PROBLEM DESCRIPTION :: What lines in the material hold the string "Global"? Return every one of them.
* * * * * * *
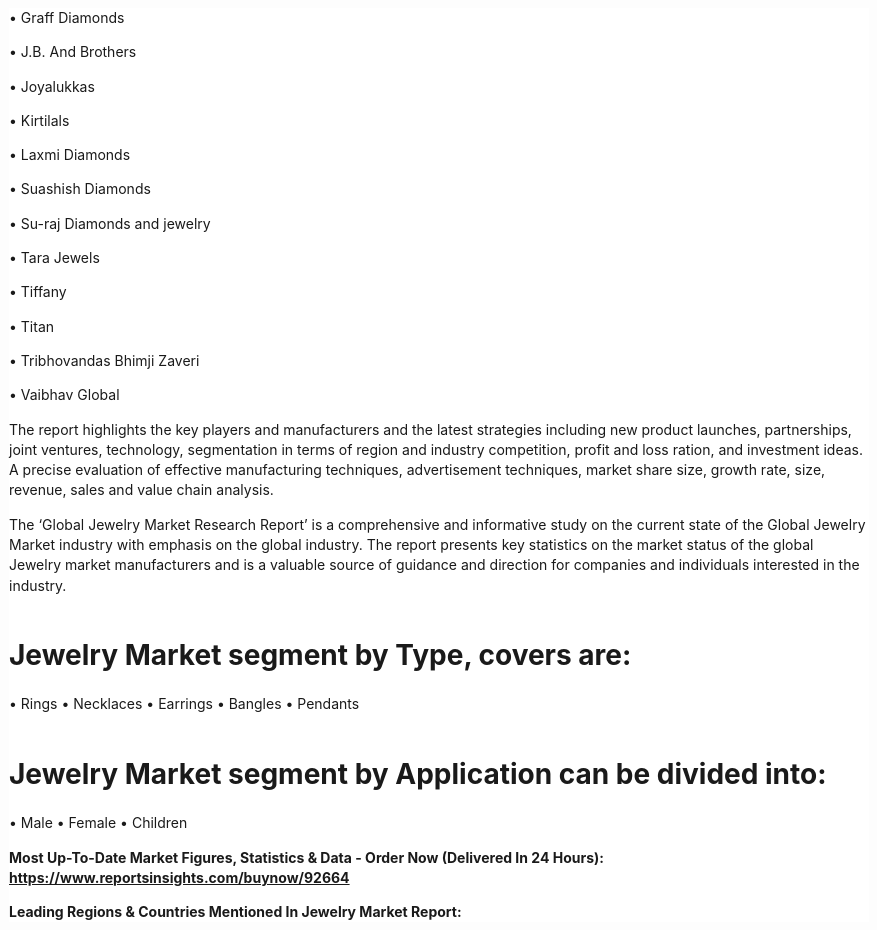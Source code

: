 • Graff Diamonds

• J.B. And Brothers

• Joyalukkas

• Kirtilals

• Laxmi Diamonds

• Suashish Diamonds

• Su-raj Diamonds and jewelry

• Tara Jewels

• Tiffany

• Titan

• Tribhovandas Bhimji Zaveri

• Vaibhav Global

The report highlights the key players and manufacturers and the latest strategies including new product launches, partnerships, joint ventures, technology, segmentation in terms of region and industry competition, profit and loss ration, and investment ideas. A precise evaluation of effective manufacturing techniques, advertisement techniques, market share size, growth rate, size, revenue, sales and value chain analysis.

The ‘Global Jewelry Market Research Report’ is a comprehensive and informative study on the current state of the Global Jewelry Market industry with emphasis on the global industry. The report presents key statistics on the market status of the global Jewelry market manufacturers and is a valuable source of guidance and direction for companies and individuals interested in the industry.

# <strong>Jewelry Market segment by Type, covers are:</strong>

• Rings
• Necklaces
• Earrings
• Bangles
• Pendants

# <strong>Jewelry Market segment by Application can be divided into:</strong>

• Male
• Female
• Children

<strong>Most Up-To-Date Market Figures, Statistics & Data - Order Now (Delivered In 24 Hours): <a href=https://www.reportsinsights.com/buynow/92664>https://www.reportsinsights.com/buynow/92664</a></strong>

<strong>Leading Regions &amp; Countries Mentioned In Jewelry Market Report:</strong>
* * * * * * *
SOLVED PROBLEM ::
• Vaibhav Global
The ‘Global Jewelry Market Research Report’ is a comprehensive and informative study on the current state of the Global Jewelry Market industry with emphasis on the global industry. The report presents key statistics on the market status of the global Jewelry market manufacturers and is a valuable source of guidance and direction for companies and individuals interested in the industry.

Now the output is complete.